China – the land of the red dragon is starting to see the red.
A population that is old, ailing and afflicted with gender imbalance, has ultimately started to affect the economics of the country. Unavailability of cheap labor pool, rising social costs, population imbalance and other economic and social pressures have led China to abolish such a policy.
China’s labor pool is shrinking as experts state that its 1.3 billion population is ageing and that about 440 million will be over the age of 60 years by 2050 according to UN estimates. A Beijing-based research firm GK Dragonomics estimates that there is a fall in the number of new entrants into the workforce and this will further decline by 30 percent in 2020. Corroborating the fact, Thomas Gatley of GK Dragonomics states that those between 15 and 24 are "the cheapest, most mobile and flexible in the Chinese workforce," but their numbers have been declining since 2005. With this, it is likely that the ratio of retirees that is currently at 49 percent to income earners will jump to 69 percent by 2030. “The shift to a society with a dwindling number of employees funding a growing pension bill is most pronounced in China, the world’s biggest growth engine last year. After expanding 2.5 percent a year over the past three decades, China’s working-age population has almost stopped growing”, said Richard Jackson, director of the Global Aging Initiative at the Center for Strategic and International Studies in Washington. “That pool will contract almost 1 percent a year by the mid-2020s,” he said.

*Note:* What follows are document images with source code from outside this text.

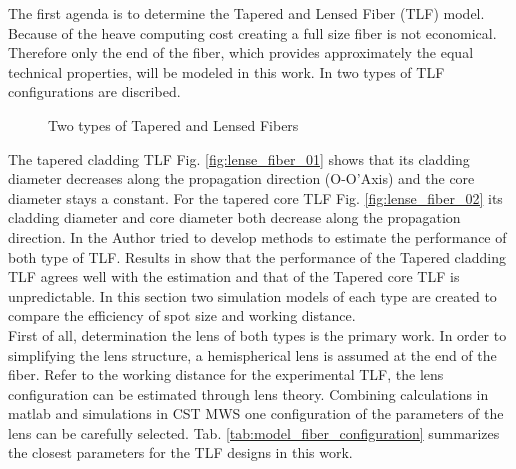
The first agenda is to determine the Tapered and Lensed Fiber (TLF) model. Because of the heave computing cost creating a full size fiber is not economical. Therefore only the end of the fiber, which provides approximately the equal technical properties, will be modeled in this work. In \cite{TLF_analysis,TLF_mode_transforming} two types of TLF configurations are discribed. 


\begin{figure}[!ht]
\centering
{}
\hfill
{}
\label{fig:two_TLF}
\caption{Two types of Tapered and Lensed Fibers}
\end{figure}

The tapered cladding TLF Fig. \ref{fig:lense_fiber_01} shows that its cladding diameter decreases along the propagation direction (O-O'Axis) and the core diameter stays a constant. For the tapered core TLF Fig. \ref{fig:lense_fiber_02} its cladding diameter and core diameter both decrease along the propagation direction. In \cite{TLF_mode_transforming} the Author tried to develop methods to estimate the performance of both type of TLF. Results in \cite{TLF_mode_transforming} show that the performance of the Tapered cladding TLF agrees well with the estimation and that of the Tapered core TLF is unpredictable. In this section two simulation models of each type are created to compare the efficiency of spot size and working distance.\\  
First of all, determination the lens of both types is the primary work. In order to simplifying the lens structure, a hemispherical lens is assumed at the end of the fiber. Refer to the working distance for the experimental TLF, the lens configuration can be estimated through lens theory. Combining calculations in matlab and simulations in CST MWS one configuration of the parameters of the lens can be carefully selected. Tab. \ref{tab:model_fiber_configuration} summarizes the closest parameters for the TLF designs in this work.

China’s decision to put an end to such a policy comes from the realization that China’s surplus labor pool is getting exhausted. Geoffrey Crothall, research director at Hong Kong-based China Labor Bulletin mentions that "the number of young people going into the workforce is declining and they are not willing to work 12 hours a day for minimum wages anymore. They're looking for alternative employment or pushing for higher wages through strike action and protests,” raising concerns over rising wages which can have detrimental effect on China’s economy. The most explicit brunt of such a situation has been seen on the manufacturing industry in China as according to US based financial consultancy firm Capital Business Credit's quarterly report "Global Retail Manufacturers and Importers Survey, which states that "40 percent of US importers and manufacturers are thinking of moving their manufacturing bases away from China as cheap and mobile Chinese workforce is seen to be leaving the country.” Most notable example of this is the German sports goods manufacturer Adidas, which closed its last factory in China's eastern Jiangsu province earlier this year and the cause for this was cited as rising wages. Another implication of such a decline in cheap labor is the rise of automation that is increasingly being used as a substitute for reduced labor supply.
But what can China really do in one of the worst economic growth phases and if it has to match up to the growing economic competition? With an economic blueprint that is geared towards innovation and a radical use of technology, the shortage in the supply of young talent seems alarming.
Although the scrapping of the policy is aimed at optimizing the demographic structure and increase labor supply, it will take decades before it gives a boost to the Chinese workforce.